Stored data entries
====================

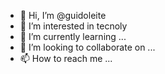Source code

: - 👋 Hi, I’m @guidoleite
- 👀 I’m interested in tecnoly
- 🌱 I’m currently learning ...
- 💞️ I’m looking to collaborate on ...
- 📫 How to reach me ...

<!---
guidoleite/guidoleite is a ✨ special ✨ repository because its `README.md` (this file) appears on your GitHub profile.
You can click the Preview link to take a look at your changes.
--->
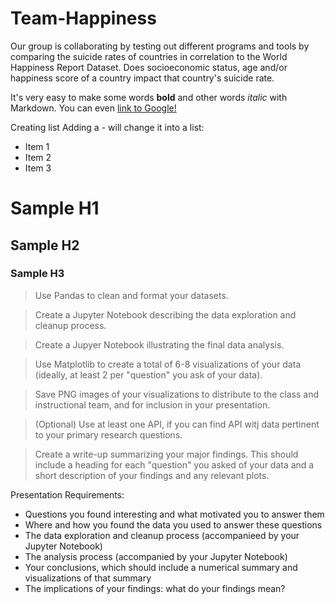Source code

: # Team-Happiness

Our group is collaborating by testing out different programs and tools by comparing the suicide rates of countries in correlation to the  World Happiness Report Dataset.  Does socioeconomic status, age and/or happiness score of a country impact that country's suicide rate. 

It's very easy to make some words **bold** and other words *italic* with Markdown. You can even [link to Google!](http://google.com)

Creating list
Adding a - will change it into a list:

- Item 1
- Item 2
- Item 3

# Sample H1
## Sample H2
### Sample H3

> Use Pandas to clean and format your datasets.

> Create a Jupyter Notebook describing the data exploration and cleanup process.

> Create a Jupyer Notebook illustrating the final data analysis.

> Use Matplotlib to create a total of 6-8 visualizations of your data (ideally, at least 2 per "question" you ask of your data).

> Save PNG images of your visualizations to distribute to the class and instructional team, and for inclusion in your presentation.

> (Optional) Use at least one API, if you can find API witj data pertinent to your primary research questions.

> Create a write-up summarizing your major findings.  This should include a heading for each "question" you asked of your data and a short description of your findings and any relevant plots.


Presentation Requirements: 
- Questions you found interesting and what motivated you to answer them
- Where and how you found the data you used to answer these questions
- The data exploration and cleanup process (accompanieed by your Jupyter Notebook)
- The analysis process (accompanied by your Jupyter Notebook)
- Your conclusions, which should include a numerical summary and visualizations of that summary
- The implications of your findings: what do your findings mean?
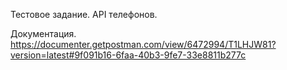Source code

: 
Тестовое задание. 
API телефонов.

Документация.
https://documenter.getpostman.com/view/6472994/T1LHJW81?version=latest#9f091b16-6faa-40b3-9fe7-33e8811b277c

====================

AIM OF THE EXERCISE:
If a line in the data holds the string "Happiness", copy that line.

TASK RESPONSE:
: # Team-Happiness
Our group is collaborating by testing out different programs and tools by comparing the suicide rates of countries in correlation to the  World Happiness Report Dataset.  Does socioeconomic status, age and/or happiness score of a country impact that country's suicide rate. 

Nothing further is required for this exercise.